_WHAT IS REQUIRED_:
Pictures are to be omitted, and every entry below is to be restated exactly.

- - - - -

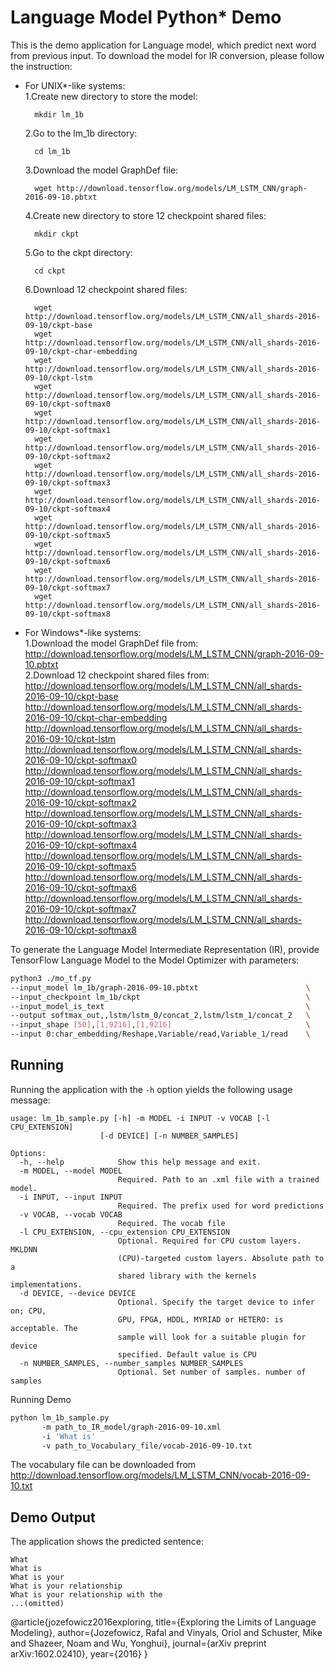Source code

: Language Model Python* Demo
===============================

This is the demo application for Language model, which predict next word from previous input.
To download the model for IR conversion, please follow the instruction:
 - For UNIX*-like systems:  
    1.Create new directory to store the model:   
    ```
      mkdir lm_1b
    ```
    2.Go to the lm_1b directory:   
    ```
      cd lm_1b
    ```
    3.Download the model GraphDef file:   
    ```
      wget http://download.tensorflow.org/models/LM_LSTM_CNN/graph-2016-09-10.pbtxt  
    ```  
    4.Create new directory to store 12 checkpoint shared files:   
    ```
      mkdir ckpt
    ```  
    5.Go to the ckpt directory:   
    ```
      cd ckpt
    ```  
    6.Download 12 checkpoint shared files:  
    ```
      wget http://download.tensorflow.org/models/LM_LSTM_CNN/all_shards-2016-09-10/ckpt-base  
      wget http://download.tensorflow.org/models/LM_LSTM_CNN/all_shards-2016-09-10/ckpt-char-embedding  
      wget http://download.tensorflow.org/models/LM_LSTM_CNN/all_shards-2016-09-10/ckpt-lstm  
      wget http://download.tensorflow.org/models/LM_LSTM_CNN/all_shards-2016-09-10/ckpt-softmax0  
      wget http://download.tensorflow.org/models/LM_LSTM_CNN/all_shards-2016-09-10/ckpt-softmax1  
      wget http://download.tensorflow.org/models/LM_LSTM_CNN/all_shards-2016-09-10/ckpt-softmax2  
      wget http://download.tensorflow.org/models/LM_LSTM_CNN/all_shards-2016-09-10/ckpt-softmax3  
      wget http://download.tensorflow.org/models/LM_LSTM_CNN/all_shards-2016-09-10/ckpt-softmax4  
      wget http://download.tensorflow.org/models/LM_LSTM_CNN/all_shards-2016-09-10/ckpt-softmax5  
      wget http://download.tensorflow.org/models/LM_LSTM_CNN/all_shards-2016-09-10/ckpt-softmax6  
      wget http://download.tensorflow.org/models/LM_LSTM_CNN/all_shards-2016-09-10/ckpt-softmax7  
      wget http://download.tensorflow.org/models/LM_LSTM_CNN/all_shards-2016-09-10/ckpt-softmax8  
    ```
 - For Windows*-like systems:  
    1.Download the model GraphDef file from:  
      http://download.tensorflow.org/models/LM_LSTM_CNN/graph-2016-09-10.pbtxt  
    2.Download 12 checkpoint shared files from:  
      http://download.tensorflow.org/models/LM_LSTM_CNN/all_shards-2016-09-10/ckpt-base  
      http://download.tensorflow.org/models/LM_LSTM_CNN/all_shards-2016-09-10/ckpt-char-embedding  
      http://download.tensorflow.org/models/LM_LSTM_CNN/all_shards-2016-09-10/ckpt-lstm  
      http://download.tensorflow.org/models/LM_LSTM_CNN/all_shards-2016-09-10/ckpt-softmax0  
      http://download.tensorflow.org/models/LM_LSTM_CNN/all_shards-2016-09-10/ckpt-softmax1  
      http://download.tensorflow.org/models/LM_LSTM_CNN/all_shards-2016-09-10/ckpt-softmax2  
      http://download.tensorflow.org/models/LM_LSTM_CNN/all_shards-2016-09-10/ckpt-softmax3  
      http://download.tensorflow.org/models/LM_LSTM_CNN/all_shards-2016-09-10/ckpt-softmax4  
      http://download.tensorflow.org/models/LM_LSTM_CNN/all_shards-2016-09-10/ckpt-softmax5  
      http://download.tensorflow.org/models/LM_LSTM_CNN/all_shards-2016-09-10/ckpt-softmax6  
      http://download.tensorflow.org/models/LM_LSTM_CNN/all_shards-2016-09-10/ckpt-softmax7  
      http://download.tensorflow.org/models/LM_LSTM_CNN/all_shards-2016-09-10/ckpt-softmax8  

   
To generate the Language Model Intermediate Representation (IR), provide TensorFlow Language Model to the Model Optimizer with parameters:  

```sh
python3 ./mo_tf.py
--input_model lm_1b/graph-2016-09-10.pbtxt                        \
--input_checkpoint lm_1b/ckpt                                     \
--input_model_is_text                                             \
--output softmax_out,,lstm/lstm_0/concat_2,lstm/lstm_1/concat_2   \
--input_shape [50],[1,9216],[1,9216]                              \
--input 0:char_embedding/Reshape,Variable/read,Variable_1/read    \
```

Running  
-------
Running the application with the `-h` option yields the following usage message:

```
usage: lm_1b_sample.py [-h] -m MODEL -i INPUT -v VOCAB [-l CPU_EXTENSION]
                    [-d DEVICE] [-n NUMBER_SAMPLES]

Options:
  -h, --help            Show this help message and exit.
  -m MODEL, --model MODEL
                        Required. Path to an .xml file with a trained model.
  -i INPUT, --input INPUT
                        Required. The prefix used for word predictions
  -v VOCAB, --vocab VOCAB
                        Required. The vocab file
  -l CPU_EXTENSION, --cpu_extension CPU_EXTENSION
                        Optional. Required for CPU custom layers. MKLDNN
                        (CPU)-targeted custom layers. Absolute path to a
                        shared library with the kernels implementations.
  -d DEVICE, --device DEVICE
                        Optional. Specify the target device to infer on; CPU,
                        GPU, FPGA, HDDL, MYRIAD or HETERO: is acceptable. The
                        sample will look for a suitable plugin for device
                        specified. Default value is CPU
  -n NUMBER_SAMPLES, --number_samples NUMBER_SAMPLES
                        Optional. Set number of samples. number of samples
```

Running Demo

```sh
python lm_1b_sample.py 
       -m path_to_IR_model/graph-2016-09-10.xml 
       -i 'What is' 
       -v path_to_Vocabulary_file/vocab-2016-09-10.txt 
```
The vocabulary file can be downloaded from http://download.tensorflow.org/models/LM_LSTM_CNN/vocab-2016-09-10.txt

Demo Output
------------
The application shows the predicted sentence:
```
What
What is
What is your
What is your relationship
What is your relationship with the 
...(omitted)
```

@article{jozefowicz2016exploring, title={Exploring the Limits of Language Modeling}, author={Jozefowicz, Rafal and Vinyals, Oriol and Schuster, Mike and Shazeer, Noam and Wu, Yonghui}, journal={arXiv preprint arXiv:1602.02410}, year={2016} }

- - - - -

_RESPONSE AREA_:
Source code

: Language Model Python* Demo
===============================

This is the demo application for Language model, which predict next word from previous input.
To download the model for IR conversion, please follow the instruction:
 - For UNIX*-like systems:  
    1.Create new directory to store the model:   
    ```
      mkdir lm_1b
    ```
    2.Go to the lm_1b directory:   
    ```
      cd lm_1b
    ```
    3.Download the model GraphDef file:   
    ```
      wget http://download.tensorflow.org/models/LM_LSTM_CNN/graph-2016-09-10.pbtxt  
    ```  
    4.Create new directory to store 12 checkpoint shared files:   
    ```
      mkdir ckpt
    ```  
    5.Go to the ckpt directory:   
    ```
      cd ckpt
    ```  
    6.Download 12 checkpoint shared files:  
    ```
      wget http://download.tensorflow.org/models/LM_LSTM_CNN/all_shards-2016-09-10/ckpt-base  
      wget http://download.tensorflow.org/models/LM_LSTM_CNN/all_shards-2016-09-10/ckpt-char-embedding  
      wget http://download.tensorflow.org/models/LM_LSTM_CNN/all_shards-2016-09-10/ckpt-lstm  
      wget http://download.tensorflow.org/models/LM_LSTM_CNN/all_shards-2016-09-10/ckpt-softmax0  
      wget http://download.tensorflow.org/models/LM_LSTM_CNN/all_shards-2016-09-10/ckpt-softmax1  
      wget http://download.tensorflow.org/models/LM_LSTM_CNN/all_shards-2016-09-10/ckpt-softmax2  
      wget http://download.tensorflow.org/models/LM_LSTM_CNN/all_shards-2016-09-10/ckpt-softmax3  
      wget http://download.tensorflow.org/models/LM_LSTM_CNN/all_shards-2016-09-10/ckpt-softmax4  
      wget http://download.tensorflow.org/models/LM_LSTM_CNN/all_shards-2016-09-10/ckpt-softmax5  
      wget http://download.tensorflow.org/models/LM_LSTM_CNN/all_shards-2016-09-10/ckpt-softmax6  
      wget http://download.tensorflow.org/models/LM_LSTM_CNN/all_shards-2016-09-10/ckpt-softmax7  
      wget http://download.tensorflow.org/models/LM_LSTM_CNN/all_shards-2016-09-10/ckpt-softmax8  
    ```
 - For Windows*-like systems:  
    1.Download the model GraphDef file from:  
      http://download.tensorflow.org/models/LM_LSTM_CNN/graph-2016-09-10.pbtxt  
    2.Download 12 checkpoint shared files from:  
      http://download.tensorflow.org/models/LM_LSTM_CNN/all_shards-2016-09-10/ckpt-base  
      http://download.tensorflow.org/models/LM_LSTM_CNN/all_shards-2016-09-10/ckpt-char-embedding  
      http://download.tensorflow.org/models/LM_LSTM_CNN/all_shards-2016-09-10/ckpt-lstm  
      http://download.tensorflow.org/models/LM_LSTM_CNN/all_shards-2016-09-10/ckpt-softmax0  
      http://download.tensorflow.org/models/LM_LSTM_CNN/all_shards-2016-09-10/ckpt-softmax1  
      http://download.tensorflow.org/models/LM_LSTM_CNN/all_shards-2016-09-10/ckpt-softmax2  
      http://download.tensorflow.org/models/LM_LSTM_CNN/all_shards-2016-09-10/ckpt-softmax3  
      http://download.tensorflow.org/models/LM_LSTM_CNN/all_shards-2016-09-10/ckpt-softmax4  
      http://download.tensorflow.org/models/LM_LSTM_CNN/all_shards-2016-09-10/ckpt-softmax5  
      http://download.tensorflow.org/models/LM_LSTM_CNN/all_shards-2016-09-10/ckpt-softmax6  
      http://download.tensorflow.org/models/LM_LSTM_CNN/all_shards-2016-09-10/ckpt-softmax7  
      http://download.tensorflow.org/models/LM_LSTM_CNN/all_shards-2016-09-10/ckpt-softmax8  

   
To generate the Language Model Intermediate Representation (IR), provide TensorFlow Language Model to the Model Optimizer with parameters:  

```sh
python3 ./mo_tf.py
--input_model lm_1b/graph-2016-09-10.pbtxt                        \
--input_checkpoint lm_1b/ckpt                                     \
--input_model_is_text                                             \
--output softmax_out,,lstm/lstm_0/concat_2,lstm/lstm_1/concat_2   \
--input_shape [50],[1,9216],[1,9216]                              \
--input 0:char_embedding/Reshape,Variable/read,Variable_1/read    \
```

Running  
-------
Running the application with the `-h` option yields the following usage message:

```
usage: lm_1b_sample.py [-h] -m MODEL -i INPUT -v VOCAB [-l CPU_EXTENSION]
                    [-d DEVICE] [-n NUMBER_SAMPLES]

Options:
  -h, --help            Show this help message and exit.
  -m MODEL, --model MODEL
                        Required. Path to an .xml file with a trained model.
  -i INPUT, --input INPUT
                        Required. The prefix used for word predictions
  -v VOCAB, --vocab VOCAB
                        Required. The vocab file
  -l CPU_EXTENSION, --cpu_extension CPU_EXTENSION
                        Optional. Required for CPU custom layers. MKLDNN
                        (CPU)-targeted custom layers. Absolute path to a
                        shared library with the kernels implementations.
  -d DEVICE, --device DEVICE
                        Optional. Specify the target device to infer on; CPU,
                        GPU, FPGA, HDDL, MYRIAD or HETERO: is acceptable. The
                        sample will look for a suitable plugin for device
                        specified. Default value is CPU
  -n NUMBER_SAMPLES, --number_samples NUMBER_SAMPLES
                        Optional. Set number of samples. number of samples
```

Running Demo

```sh
python lm_1b_sample.py 
       -m path_to_IR_model/graph-2016-09-10.xml 
       -i 'What is' 
       -v path_to_Vocabulary_file/vocab-2016-09-10.txt 
```
The vocabulary file can be downloaded from http://download.tensorflow.org/models/LM_LSTM_CNN/vocab-2016-09-10.txt

Demo Output
------------
The application shows the predicted sentence:
```
What
What is
What is your
What is your relationship
What is your relationship with the 
...(omitted)
```

@article{jozefowicz2016exploring, title={Exploring the Limits of Language Modeling}, author={Jozefowicz, Rafal and Vinyals, Oriol and Schuster, Mike and Shazeer, Noam and Wu, Yonghui}, journal={arXiv preprint arXiv:1602.02410}, year={2016} }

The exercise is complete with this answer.